Understanding the "recipe" for GPU-accelerated transforms

[nvahmadi]

Hi,
just trying to understand the mechanism of GPU-accelerated transforms, because I don't see performance gains that I would expect. On a very basic level, I thought that the recipe looks like this:

1. Compose a transform chain, and place an EnsureTyped(..., device='cuda:0') transform right before the first random transforms.
2. Use a CacheDataset(..., cache_rate=1.0)
3. Use a ThreadDataLoader(...)

I am running this on a dataset with volumes of shape ~(200,160,100), my entire training dataset fits in the VRAM of a single GPU. Without caching to GPU and a regular DataLoader(workers=4), an epoch takes around 200s for me. With caching to GPU and a ThreadDataLoader(workers=0), an epoch takes roughly 500s. My expectation was that with GPU caching, there would be near-constant usage of the GPU and very little load on the CPU. Instead, I still see very long breaks between very short intervals of GPU usage, and I still see 900-1100% CPU usage in top for the python process. Seems like most of the augmentation is still running on CPU?

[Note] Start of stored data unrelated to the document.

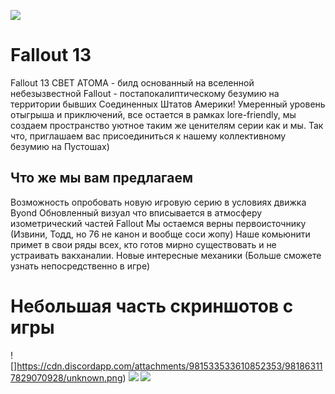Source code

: ![](httpsmedia.discordapp.netattachments791328015275130940982692808953589850t3i2WrK.pngwidth=1080&height=349)
# Fallout 13

Fallout 13 CBET ATOMA - билд основанный на вселенной небезызвестной Fallout - постапокалиптическому безумию на территории бывших Соединенных Штатов Америки! Умеренный уровень отыгрыша и приключений, все остается в рамках lore-friendly, мы создаем пространство уютное таким же ценителям серии как и мы. Так что, приглашаем вас присоединиться к нашему коллективному безумию на Пустошах)

## Что же мы вам предлагаем

Возможность опробовать новую игровую серию в условиях движка Byond
Обновленный визуал что вписывается в атмосферу изометрический частей Fallout
Мы остаемся верны первоисточнику (Извини, Тодд, но 76 не канон и вообще соси жопу)
Наше комьюнити примет в свои ряды всех, кто готов мирно существовать и не устраивать вакханалии.
 Новые интересные механики (Больше сможете узнать непосредственно в игре)


# Небольшая часть скриншотов с игры

<div id=картинки>

![]https://cdn.discordapp.com/attachments/981533533610852353/981863117829070928/unknown.png)
![](https://cdn.discordapp.com/attachments/981533533610852353/981863143791788042/unknown.png)
![](https://cdn.discordapp.com/attachments/981533533610852353/981863056265084928/unknown.png)


</div>





















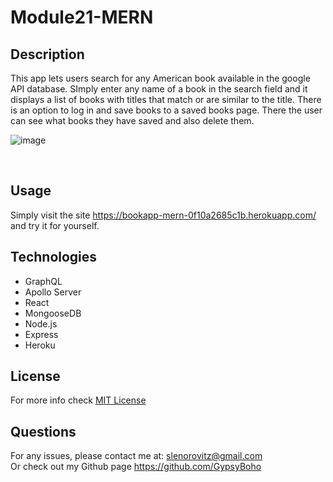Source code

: # Module21-MERN

## Description
          
This app lets users search for any American book available in the google API database. SImply enter any name of a book in the search field and it displays a list of books with titles that match or are similar to the title. There is an option to log in and save books to a saved books page. There the user can see what books they have saved and also delete them. 

![image](./assets/MERN-BookSearGoogleAPI.png)

<br>

## Usage

Simply visit the site https://bookapp-mern-0f10a2685c1b.herokuapp.com/ and try it for yourself.

## Technologies

- GraphQL
- Apollo Server
- React
- MongooseDB
- Node.js
- Express
- Heroku 

## License

For more info check [MIT License](https://opensource.org/licenses/MIT)


## Questions

For any issues, please contact me at:
slenorovitz@gmail.com
<br>
Or check out my Github page https://github.com/GypsyBoho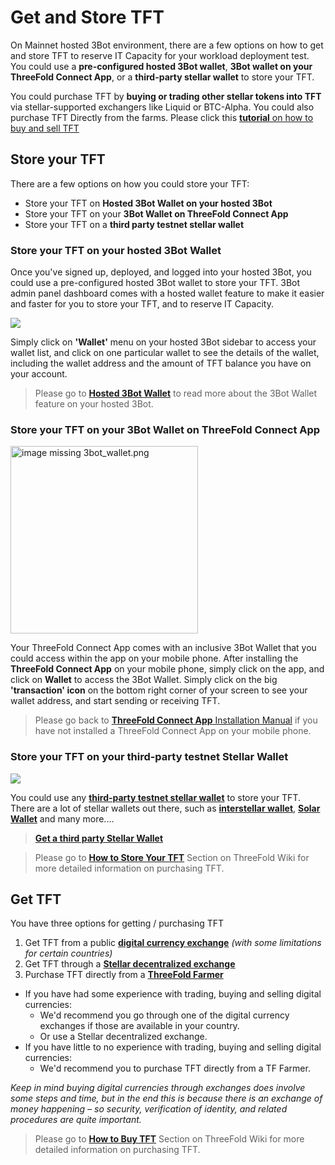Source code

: # Get and Store TFT 

On Mainnet hosted 3Bot environment, there are a few options on how to get and store TFT to reserve IT Capacity for your workload deployment test.  You could use a __pre-configured hosted 3Bot wallet__, __3Bot wallet on your ThreeFold Connect App__, or a __third-party stellar wallet__ to store your TFT. 

You could purchase TFT by __buying or trading other stellar tokens into TFT__ via stellar-supported exchangers like Liquid or BTC-Alpha. You could also purchase TFT Directly from the farms. Please click this [__tutorial__ on how to buy and sell TFT](https://wiki.threefold.io/#/how_to_buy_and_sell)


## Store your TFT

There are a few options on how you could store your TFT:
- Store your TFT on __Hosted 3Bot Wallet on your hosted 3Bot__
- Store your TFT on your __3Bot Wallet on ThreeFold Connect App__
- Store your TFT on a __third party testnet stellar wallet__

### Store your TFT on your hosted 3Bot Wallet

Once you've signed up, deployed, and logged into your hosted 3Bot, you could use a pre-configured hosted 3Bot wallet to store your TFT. 3Bot admin panel dashboard comes with a hosted wallet feature to make it easier and faster for you to store your TFT, and to reserve IT Capacity. 

![](testnet_tft3.png)

Simply click on __'Wallet'__ menu on your hosted 3Bot sidebar to access your wallet list, and click on one particular wallet to see the details of the wallet, including the wallet address and the amount of TFT balance you have on your account.

> Please go to [__Hosted 3Bot Wallet__](3bot_wallet.md) to read more about the 3Bot Wallet feature on your hosted 3Bot.


### Store your TFT on your __3Bot Wallet on ThreeFold Connect App__

<img src="img/3bot_wallet.png" width="300" alt="image missing 3bot_wallet.png">


Your ThreeFold Connect App comes with an inclusive 3Bot Wallet that you could access within the app on your mobile phone. After installing the __ThreeFold Connect App__  on your mobile phone, simply click on the app, and click on __Wallet__ to access the 3Bot Wallet. Simply click on the big __'transaction' icon__ on the bottom right corner of your screen to see your wallet address, and start sending or receiving TFT.

> Please go back to [__ThreeFold Connect App__ Installation Manual](threefold_connect_install.md) if you have not installed a ThreeFold Connect App on your mobile phone.

### Store your TFT on your third-party testnet Stellar Wallet

![](stellar_wallets.png)

You could use any [__third-party testnet stellar wallet__](https://www.stellar.org/lumens/wallets) to store your TFT. There are a lot of stellar wallets out there, such as [__interstellar wallet__](https://interstellar.exchange/#download), [__Solar Wallet__](https://solarwallet.io/#download) and many more.... 

> [__Get a third party Stellar Wallet__](https://www.stellar.org/lumens/wallets)

> Please go to [__How to Store Your TFT__](https://wiki.threefold.io/#/storing_tft) Section on ThreeFold Wiki for more detailed information on purchasing TFT.

## Get TFT

You have three options for getting / purchasing TFT

1. Get TFT from a public [__digital currency exchange__](https://wiki.threefold.io/#/how_to_buy_and_sell?id=_1public-exchanges) *(with some limitations for certain countries)*
2. Get TFT through a [__Stellar decentralized exchange__](https://wiki.threefold.io/#/how_to_buy_and_sell?id=_3-on-stellar-through-xlm-stellars-token)
3. Purchase TFT directly from a [__ThreeFold Farmer__](https://wiki.threefold.io/#/how_to_buy_and_sell?id=_2-directly-from-a-threefold-farmer)

- If you have had some experience with trading, buying and selling digital currencies:
    - We'd recommend you go through one of the digital currency exchanges if those are available in your country. 
    - Or use a Stellar decentralized exchange.
- If you  have little to no experience with trading, buying and selling digital currencies:
    - We'd recommend you to purchase TFT directly from a TF Farmer.

_Keep in mind buying digital currencies through exchanges does involve some steps and time, but in the end this is because there is an exchange of money happening – so security, verification of identity, and related procedures are quite important._

> Please go to [__How to Buy TFT__](https://wiki.threefold.io/#/how_to_buy_and_sell) Section on ThreeFold Wiki for more detailed information on purchasing TFT.
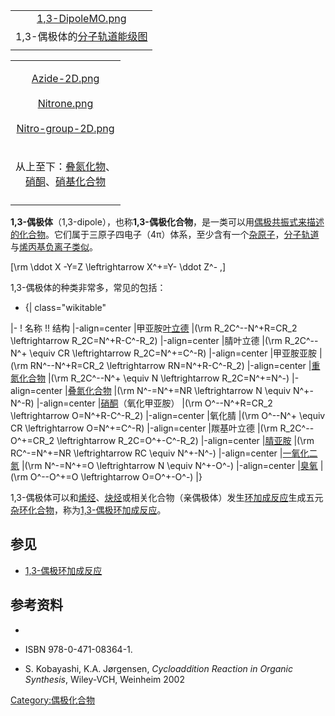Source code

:|                                                                                                |
| :--------------------------------------------------------------------------------------------: |
| [1,3-DipoleMO.png](https://zh.wikipedia.org/wiki/File:1,3-DipoleMO.png "fig:1,3-DipoleMO.png") |
|              1,3-偶极体的[分子轨道能级图](https://zh.wikipedia.org/wiki/分子轨道能级图 "wikilink")               |
|                                                                                                |

<table>
<tbody>
<tr class="odd">
<td style="text-align: center;"><p><a href="https://zh.wikipedia.org/wiki/File:Azide-2D.png" title="fig:Azide-2D.png">Azide-2D.png</a><br />
<br />
<a href="https://zh.wikipedia.org/wiki/File:Nitrone.png" title="fig:Nitrone.png">Nitrone.png</a><br />
<br />
<a href="https://zh.wikipedia.org/wiki/File:Nitro-group-2D.png" title="fig:Nitro-group-2D.png">Nitro-group-2D.png</a></p></td>
</tr>
<tr class="even">
<td style="text-align: center;"><p>从上至下：<a href="https://zh.wikipedia.org/wiki/叠氮化物" title="wikilink">叠氮化物</a>、<br />
<a href="../Page/硝酮.md" title="wikilink">硝酮</a>、<a href="../Page/硝基化合物.md" title="wikilink">硝基化合物</a></p></td>
</tr>
<tr class="odd">
<td style="text-align: center;"></td>
</tr>
</tbody>
</table>

**1,3-偶极体**（1,3-dipole），也称**1,3-偶极化合物**，是一类可以用[偶极](https://zh.wikipedia.org/wiki/偶极 "wikilink")[共振式来描述的化合物](https://zh.wikipedia.org/wiki/共振式 "wikilink")。它们属于三原子四电子（4π）体系，至少含有一个[杂原子](../Page/杂原子.md "wikilink")，[分子轨道](../Page/分子轨道.md "wikilink")与[烯丙基](https://zh.wikipedia.org/wiki/烯丙基 "wikilink")[负离子类似](https://zh.wikipedia.org/wiki/负离子 "wikilink")。

\[\rm \ddot X -Y=Z \leftrightarrow X^+=Y- \ddot Z^- \,\]

1,3-偶极体的种类非常多，常见的包括：

  -
    {| class="wikitable"

|- \! 名称 \!\! 结构 |-align=center |甲亚胺[叶立德](https://zh.wikipedia.org/wiki/叶立德 "wikilink") |\(\rm R_2C^--N^+R=CR_2 \leftrightarrow R_2C=N^+R-C^-R_2\) |-align=center |腈叶立德 |\(\rm R_2C^--N^+ \equiv CR \leftrightarrow R_2C=N^+=C^-R\) |-align=center |甲亚胺亚胺 |\(\rm RN^--N^+R=CR_2 \leftrightarrow RN=N^+R-C^-R_2\) |-align=center |[重氮化合物](../Page/重氮化合物.md "wikilink") |\(\rm R_2C^--N^+ \equiv N \leftrightarrow R_2C=N^+=N^-\) |-align=center |[叠氮化合物](../Page/叠氮化合物.md "wikilink") |\(\rm N^-=N^+=NR \leftrightarrow N \equiv N^+-N^-R\) |-align=center |[硝酮](../Page/硝酮.md "wikilink")（氧化甲亚胺） |\(\rm O^--N^+R=CR_2 \leftrightarrow O=N^+R-C^-R_2\) |-align=center |氧化腈 |\(\rm O^--N^+ \equiv CR \leftrightarrow O=N^+=C^-R\) |-align=center |羰基叶立德 |\(\rm R_2C^--O^+=CR_2 \leftrightarrow R_2C=O^+-C^-R_2\) |-align=center |[腈亚胺](https://zh.wikipedia.org/wiki/腈亚胺 "wikilink") |\(\rm RC^-=N^+=NR \leftrightarrow RC \equiv N^+-N^-\) |-align=center |[一氧化二氮](../Page/一氧化二氮.md "wikilink") |\(\rm N^-=N^+=O \leftrightarrow N \equiv N^+-O^-\) |-align=center |[臭氧](../Page/臭氧.md "wikilink") |\(\rm O^--O^+=O \leftrightarrow O=O^+-O^-\) |}

1,3-偶极体可以和[烯烃](../Page/烯烃.md "wikilink")、[炔烃](../Page/炔烃.md "wikilink")或相关化合物（亲偶极体）发生[环加成反应](../Page/环加成反应.md "wikilink")生成五元[杂环化合物](../Page/杂环化合物.md "wikilink")，称为[1,3-偶极环加成反应](../Page/1,3-偶极环加成反应.md "wikilink")。

## 参见

  - [1,3-偶极环加成反应](../Page/1,3-偶极环加成反应.md "wikilink")

## 参考资料

  -
  - ISBN 978-0-471-08364-1.

  - S. Kobayashi, K.A. Jørgensen, *Cycloaddition Reaction in Organic Synthesis*, Wiley-VCH, Weinheim 2002

[Category:偶极化合物](https://zh.wikipedia.org/wiki/Category:偶极化合物 "wikilink")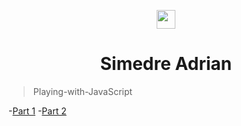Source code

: <p align="center">
  <img align="center" height=30px src='https://i.imgur.com/sXGX7wA.png'>
  <h1 align="center">Simedre Adrian</h1>
</p>

> Playing-with-JavaScript

<!-- -[Part 1](https://simedre.github.io/Playing-with-JavaScript/blob/master/part1/index.html) -->
-[Part 1](http://htmlpreview.github.io/?https://github.com/Simedre/Playing-with-JavaScript/blob/master/part1/index.html)
-[Part 2](http://htmlpreview.github.io/?https://github.com/Simedre/Playing-with-JavaScript/blob/master/part2/index.html)
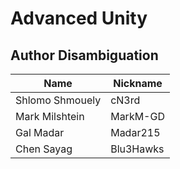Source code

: # Advanced Unity

## Author Disambiguation
| Name            | Nickname  |
|-----------------|-----------|
| Shlomo Shmouely | cN3rd     |
| Mark Milshtein  | MarkM-GD  |
| Gal Madar       | Madar215  |
| Chen Sayag      | Blu3Hawks |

The concrete code sections can be seen below. More or less, I follow the GPU-caching example in fast_training_tutorial.ipynb, but it seems that I am still missing a piece of the puzzle?
Thanks in advance!

device = torch.device("cuda:0")

train_transforms_gpucached = Compose(
    [
        LoadImaged(keys=["img", "seg"], image_only=True),
        EnsureChannelFirstd(keys=["img", "seg"]),
        SpatialPadd(keys=["img", "seg"],spatial_size=[208, 160, 112]),
        ScaleIntensityd(keys="img"),
        EnsureTyped(keys=["img", "seg"], 
                    device=device, 
                    track_meta=False),
        RandAdjustContrastd(keys="img", prob=0.9, gamma=(0.3, 1.5)),
        RandGaussianNoised(keys="img", prob=0.5),
        RandFlipd(keys=["img","seg"],prob=0.5, spatial_axis=[0]),
        Rand3DElasticd(
            keys=["img", "seg"],
            mode=("bilinear", "nearest"),
            prob=0.75,
            sigma_range=(5, 8),
            magnitude_range=(5, 100),
            translate_range=np.array([30, 20, 10]),
            rotate_range=(0.3,0.3,0.3),
            scale_range=(0.15, 0.15, 0.15),
            padding_mode="border",
        ),        
    ]
)

# create a cached dataset
train_ds = CacheDataset(
    data=data_train, 
    transform=train_transforms_gpucached,
    cache_rate=1.0,
    num_workers=4)
train_loader = ThreadDataLoader(
    train_ds,
    num_workers=0,
    batch_size=4,
    shuffle=True
)

# create UNet/VNet, DiceLoss, DiceMetric and Adam optimizer
model = monai.networks.nets.UNet(
    spatial_dims=3,
    in_channels=1,
    out_channels=2,
    channels=(16, 32, 64, 128, 256),
    strides=(2, 2, 2, 2),
    dropout=0.5,
    num_res_units=2).to(device)
loss_function = DiceCELoss(include_background=False)
optimizer = torch.optim.Adam(model.parameters(), 1e-4)
dice_metric = DiceMetric(include_background=False, reduction="mean")

# training loop
for epoch in range(n_epochs):
    # ...
    for batch_data in train_loader:
        inputs, labels = batch_data["img"].to(device), batch_data["seg"].to(device)
        optimizer.zero_grad()
        outputs = model(inputs)
        loss = loss_function(outputs, labels)
        loss.backward()
        optimizer.step()
    # ...

[nvahmadi]

Hi again,
so, I was able to solve this myself. I will document it here though in case others come across this problem.
The "recipe" above is correct, but certain transforms need extra care. Simple transforms like ScaleIntensityd are no problem, as they operate on the tensor in-place, but more complex transforms like Rand3DElasticd require a bit more attention.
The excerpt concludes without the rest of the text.